Your instructions> Find every line below with the string "meter" and pick it out.

Available records>
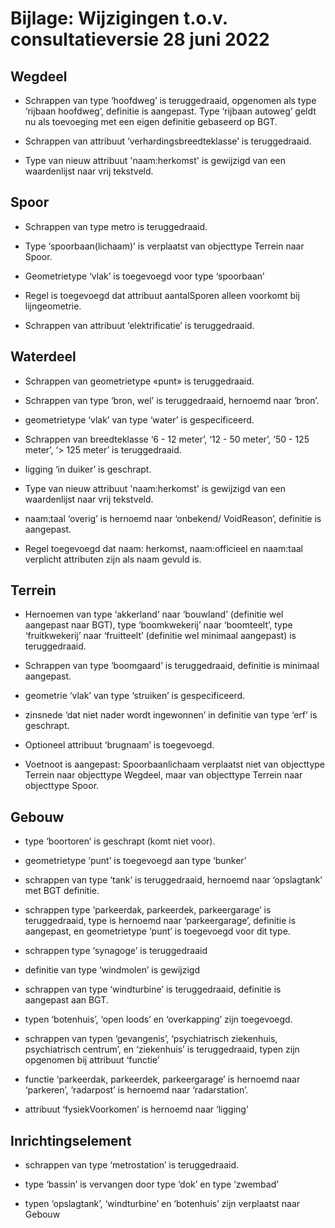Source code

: Bijlage: Wijzigingen t.o.v. consultatieversie 28 juni 2022
==========================================================

Wegdeel
-------

-   Schrappen van type ‘hoofdweg’ is teruggedraaid, opgenomen als type ‘rijbaan
    hoofdweg’, definitie is aangepast. Type ‘rijbaan autoweg’ geldt nu als
    toevoeging met een eigen definitie gebaseerd op BGT.

-   Schrappen van attribuut ‘verhardingsbreedteklasse’ is teruggedraaid.

-   Type van nieuw attribuut 'naam:herkomst' is gewijzigd van een waardenlijst
    naar vrij tekstveld.

Spoor
-----

-   Schrappen van type metro is teruggedraaid.

-   Type ‘spoorbaan(lichaam)’ is verplaatst van objecttype Terrein naar Spoor.

-   Geometrietype ‘vlak’ is toegevoegd voor type ‘spoorbaan’

-   Regel is toegevoegd dat attribuut aantalSporen alleen voorkomt bij
    lijngeometrie.

-   Schrappen van attribuut ‘elektrificatie’ is teruggedraaid.

Waterdeel
---------

-   Schrappen van geometrietype «punt» is teruggedraaid.

-   Schrappen van type ‘bron, wel’ is teruggedraaid, hernoemd naar ‘bron’.

-   geometrietype ‘vlak’ van type ‘water’ is gespecificeerd.

-   Schrappen van breedteklasse ‘6 - 12 meter’, ‘12 - 50 meter’, ‘50 - 125
    meter’, ‘\> 125 meter’ is teruggedraaid.

-   ligging ‘in duiker’ is geschrapt.

-   Type van nieuw attribuut 'naam:herkomst' is gewijzigd van een waardenlijst
    naar vrij tekstveld.

-   naam:taal ‘overig’ is hernoemd naar ‘onbekend/ VoidReason’, definitie is
    aangepast.

-   Regel toegevoegd dat naam: herkomst, naam:officieel en naam:taal verplicht
    attributen zijn als naam gevuld is.

Terrein
-------

-   Hernoemen van type ‘akkerland’ naar ‘bouwland’ (definitie wel aangepast naar
    BGT), type ‘boomkwekerij’ naar ‘boomteelt’, type ‘fruitkwekerij’ naar
    ‘fruitteelt’ (definitie wel minimaal aangepast) is teruggedraaid.

-   Schrappen van type ‘boomgaard’ is teruggedraaid, definitie is minimaal
    aangepast.

-   geometrie ‘vlak’ van type ‘struiken’ is gespecificeerd.

-   zinsnede ‘dat niet nader wordt ingewonnen’ in definitie van type ‘erf’ is
    geschrapt.

-   Optioneel attribuut ‘brugnaam’ is toegevoegd.

-   Voetnoot is aangepast: Spoorbaanlichaam verplaatst niet van objecttype
    Terrein naar objecttype Wegdeel, maar van objecttype Terrein naar objecttype
    Spoor.

Gebouw
------

-   type ‘boortoren’ is geschrapt (komt niet voor).

-   geometrietype ‘punt’ is toegevoegd aan type ‘bunker’

-   schrappen van type ‘tank’ is teruggedraaid, hernoemd naar ‘opslagtank’ met
    BGT definitie.

-   schrappen type ‘parkeerdak, parkeerdek, parkeergarage’ is teruggedraaid,
    type is hernoemd naar ‘parkeergarage’, definitie is aangepast, en
    geometrietype ‘punt’ is toegevoegd voor dit type.

-   schrappen type ‘synagoge’ is teruggedraaid

-   definitie van type ‘windmolen’ is gewijzigd

-   schrappen van type ‘windturbine’ is teruggedraaid, definitie is aangepast
    aan BGT.

-   typen ‘botenhuis’, ‘open loods’ en ‘overkapping’ zijn toegevoegd.

-   schrappen van typen ‘gevangenis’, ‘psychiatrisch ziekenhuis, psychiatrisch
    centrum’, en ‘ziekenhuis’ is teruggedraaid, typen zijn opgenomen bij
    attribuut ‘functie’

-   functie ‘parkeerdak, parkeerdek, parkeergarage’ is hernoemd naar ‘parkeren’,
    ‘radarpost’ is hernoemd naar ‘radarstation’.

-   attribuut ‘fysiekVoorkomen’ is hernoemd naar ‘ligging’

Inrichtingselement
------------------

-   schrappen van type ‘metrostation’ is teruggedraaid.

-   type ‘bassin’ is vervangen door type ‘dok’ en type ‘zwembad’

-   typen ‘opslagtank’, ‘windturbine’ en ‘botenhuis’ zijn verplaatst naar Gebouw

Exercise result>
-   Schrappen van breedteklasse ‘6 - 12 meter’, ‘12 - 50 meter’, ‘50 - 125
    meter’, ‘\> 125 meter’ is teruggedraaid.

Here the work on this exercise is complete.